■ DIRECTIONS FOR THIS TASK
Everything from the opening line of the listing below to the line that has "example &#x27;BBG000BLNNV0&#x27;. |", inclusive, should be returned exactly, except the pictures.
[[ THE INPUT, beginning ]]
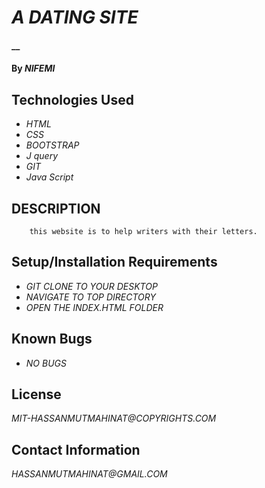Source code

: # _A DATING SITE_

#### __

#### By _**NIFEMI**_

## Technologies Used

* _HTML_
* _CSS_
* _BOOTSTRAP_
* _J query_ 
* _GIT_ 
* _Java Script_ 


## DESCRIPTION
        this website is to help writers with their letters.


## Setup/Installation Requirements

* _GIT CLONE TO YOUR DESKTOP_
* _NAVIGATE TO TOP DIRECTORY_
* _OPEN THE INDEX.HTML FOLDER_



## Known Bugs
* _NO BUGS_


## License

_MIT-HASSANMUTMAHINAT@COPYRIGHTS.COM_

## Contact Information

_HASSANMUTMAHINAT@GMAIL.COM_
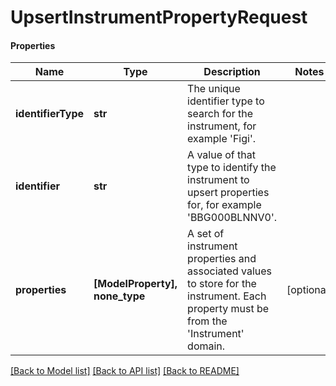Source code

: # UpsertInstrumentPropertyRequest

#### Properties
Name | Type | Description | Notes
------------ | ------------- | ------------- | -------------
**identifierType** | **str** | The unique identifier type to search for the instrument, for example &#x27;Figi&#x27;. | 
**identifier** | **str** | A value of that type to identify the instrument to upsert properties for, for example &#x27;BBG000BLNNV0&#x27;. | 
**properties** | **[ModelProperty], none_type** | A set of instrument properties and associated values to store for the instrument. Each property must be from the &#x27;Instrument&#x27; domain. | [optional] 

[[Back to Model list]](../README.md#documentation-for-models) [[Back to API list]](../README.md#documentation-for-api-endpoints) [[Back to README]](../README.md)

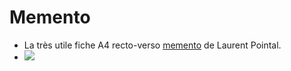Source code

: # Memento

- La très utile fiche A4 recto-verso [memento](https://perso.limsi.fr/pointal/_media/python:cours:mementopython3.pdf) de Laurent Pointal.
- ![](python.png)
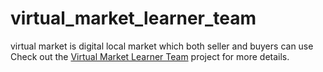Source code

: # virtual_market_learner_team
virtual market is digital local market which both seller and buyers can use
Check out the [Virtual Market Learner Team](https://safiyaansari.github.io/virtual_market_learner_team/) project for more details.
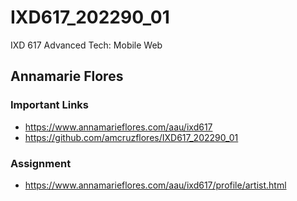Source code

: # IXD617_202290_01
IXD 617 Advanced Tech: Mobile Web

## Annamarie Flores

### Important Links
- https://www.annamarieflores.com/aau/ixd617
- https://github.com/amcruzflores/IXD617_202290_01

### Assignment
- https://www.annamarieflores.com/aau/ixd617/profile/artist.html


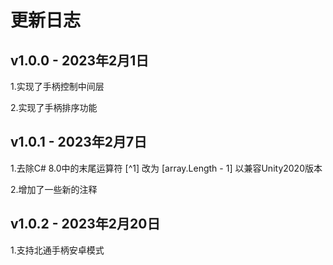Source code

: # 更新日志

## v1.0.0 - 2023年2月1日

1.实现了手柄控制中间层

2.实现了手柄排序功能


## v1.0.1 - 2023年2月7日

1.去除C# 8.0中的末尾运算符 [^1] 改为 [array.Length - 1] 以兼容Unity2020版本

2.增加了一些新的注释


## v1.0.2 - 2023年2月20日

1.支持北通手柄安卓模式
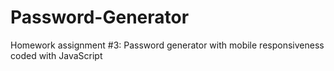 # Password-Generator
Homework assignment #3: Password generator with mobile responsiveness coded with JavaScript 
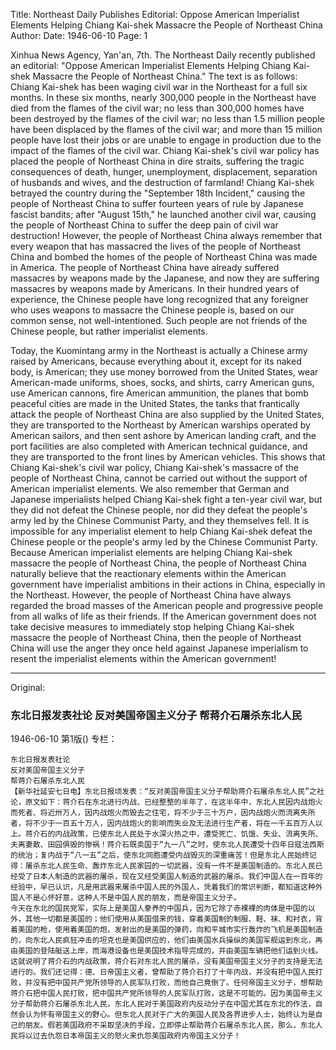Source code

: Title: Northeast Daily Publishes Editorial: Oppose American Imperialist Elements Helping Chiang Kai-shek Massacre the People of Northeast China
Author:
Date: 1946-06-10
Page: 1

Xinhua News Agency, Yan'an, 7th. The Northeast Daily recently published an editorial: "Oppose American Imperialist Elements Helping Chiang Kai-shek Massacre the People of Northeast China." The text is as follows: Chiang Kai-shek has been waging civil war in the Northeast for a full six months. In these six months, nearly 300,000 people in the Northeast have died from the flames of the civil war; no less than 300,000 homes have been destroyed by the flames of the civil war; no less than 1.5 million people have been displaced by the flames of the civil war; and more than 15 million people have lost their jobs or are unable to engage in production due to the impact of the flames of the civil war. Chiang Kai-shek's civil war policy has placed the people of Northeast China in dire straits, suffering the tragic consequences of death, hunger, unemployment, displacement, separation of husbands and wives, and the destruction of farmland! Chiang Kai-shek betrayed the country during the "September 18th Incident," causing the people of Northeast China to suffer fourteen years of rule by Japanese fascist bandits; after "August 15th," he launched another civil war, causing the people of Northeast China to suffer the deep pain of civil war destruction! However, the people of Northeast China always remember that every weapon that has massacred the lives of the people of Northeast China and bombed the homes of the people of Northeast China was made in America. The people of Northeast China have already suffered massacres by weapons made by the Japanese, and now they are suffering massacres by weapons made by Americans. In their hundred years of experience, the Chinese people have long recognized that any foreigner who uses weapons to massacre the Chinese people is, based on our common sense, not well-intentioned. Such people are not friends of the Chinese people, but rather imperialist elements.

Today, the Kuomintang army in the Northeast is actually a Chinese army raised by Americans, because everything about it, except for its naked body, is American; they use money borrowed from the United States, wear American-made uniforms, shoes, socks, and shirts, carry American guns, use American cannons, fire American ammunition, the planes that bomb peaceful cities are made in the United States, the tanks that frantically attack the people of Northeast China are also supplied by the United States, they are transported to the Northeast by American warships operated by American sailors, and then sent ashore by American landing craft, and the port facilities are also completed with American technical guidance, and they are transported to the front lines by American vehicles. This shows that Chiang Kai-shek's civil war policy, Chiang Kai-shek's massacre of the people of Northeast China, cannot be carried out without the support of American imperialist elements. We also remember that German and Japanese imperialists helped Chiang Kai-shek fight a ten-year civil war, but they did not defeat the Chinese people, nor did they defeat the people's army led by the Chinese Communist Party, and they themselves fell. It is impossible for any imperialist element to help Chiang Kai-shek defeat the Chinese people or the people's army led by the Chinese Communist Party. Because American imperialist elements are helping Chiang Kai-shek massacre the people of Northeast China, the people of Northeast China naturally believe that the reactionary elements within the American government have imperialist ambitions in their actions in China, especially in the Northeast. However, the people of Northeast China have always regarded the broad masses of the American people and progressive people from all walks of life as their friends. If the American government does not take decisive measures to immediately stop helping Chiang Kai-shek massacre the people of Northeast China, then the people of Northeast China will use the anger they once held against Japanese imperialism to resent the imperialist elements within the American government!



<hr /> 

Original: 


### 东北日报发表社论  反对美国帝国主义分子  帮蒋介石屠杀东北人民

1946-06-10
第1版()
专栏：

    东北日报发表社论
    反对美国帝国主义分子
    帮蒋介石屠杀东北人民
    【新华社延安七日电】东北日报顷发表：“反对美国帝国主义分子帮助蒋介石屠杀东北人民”之社论，原文如下：蒋介石在东北进行内战、已经整整的半年了，在这半年中，东北人民因内战炮火而死者、将近卅万人，因内战炮火而毁去之住宅，将不少于三十万户，因内战炮火而流离失所者，将不少于一百五十万人，因内战炮火的影响而失业及无法进行生产者，将在一千五百万人以上。蒋介石的内战政策，已使东北人民处于水深火热之中，遭受死亡、饥饿、失业、流离失所、夫离妻散、田园俱毁的惨祸！蒋介石既卖国于“九一八”之时，使东北人民遭受十四年日寇法西斯的统治；复内战于“八一五”之后，使东北同胞遭受内战毁灭的深重痛苦！但是东北人民始终记得：屠杀东北人民生命、轰炸东北人民家园的一切武器，没有一件不是美国制造的。东北人民已经受了日本人制造的武器的屠杀，现在又经受美国人制造的武器的屠杀。我们中国人在一百年的经验中，早已认识，凡是用武器来屠杀中国人民的外国人，凭着我们的常识判断，都知道这种外国人不是心怀好意，这种人不是中国人民的朋友，而是帝国主义分子。
    今天在东北的国民党军，实际上是美国人豢养的中国兵，因为它除了赤裸裸的肉体是中国的以外，其他一切都是美国的；他们使用从美国借来的钱，穿着美国制的制服、鞋、袜、和衬衣，背着美国的枪，使用着美国的炮，发射出的是美国的弹药，向和平城市实行轰炸的飞机是美国制造的，向东北人民疯狂冲击的坦克也是美国供应的，他们由美国水兵操纵的美国军舰运到东北，再由美国的登陆艇送上岸，而海港设备也是美国技术指导完成的，并由美国车辆把他们运到火线。这就说明了蒋介石的内战政策，蒋介石对东北人民的屠杀，没有美国帝国主义分子的支持是无法进行的。我们还记得：德、日帝国主义者，曾帮助了蒋介石打了十年内战，并没有把中国人民打败，并没有把中国共产党所领导的人民军队打败，而他自己竟倒了。任何帝国主义分子，想帮助蒋介石把中国人民打败，把中国共产党所领导的人民军队打败，这是不可能的。因为美国帝主义分子帮助蒋介石屠杀东北人民，东北人民对于美国政府内反动分子在中国尤其在东北的作法，自然会认为怀有帝国主义的野心。但东北人民对于广大的美国人民及各界进步人士，始终认为是自己的朋友。假若美国政府不采取坚决的手段，立即停止帮助蒋介石屠杀东北人民，那么，东北人民将以过去仇怨日本帝国主义的怒火来仇怨美国政府内帝国主义分子！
[[ THE INPUT, end ]]
■ FINISHED TASK
Source code

: # _A DATING SITE_

#### __

#### By _**NIFEMI**_

## Technologies Used

* _HTML_
* _CSS_
* _BOOTSTRAP_
* _J query_ 
* _GIT_ 
* _Java Script_ 


## DESCRIPTION
        this website is to help writers with their letters.


## Setup/Installation Requirements

* _GIT CLONE TO YOUR DESKTOP_
* _NAVIGATE TO TOP DIRECTORY_
* _OPEN THE INDEX.HTML FOLDER_



## Known Bugs
* _NO BUGS_


## License

_MIT-HASSANMUTMAHINAT@COPYRIGHTS.COM_

## Contact Information

_HASSANMUTMAHINAT@GMAIL.COM_
Source code

: # UpsertInstrumentPropertyRequest

#### Properties
Name | Type | Description | Notes
------------ | ------------- | ------------- | -------------
**identifierType** | **str** | The unique identifier type to search for the instrument, for example &#x27;Figi&#x27;. | 
**identifier** | **str** | A value of that type to identify the instrument to upsert properties for, for example &#x27;BBG000BLNNV0&#x27;. | 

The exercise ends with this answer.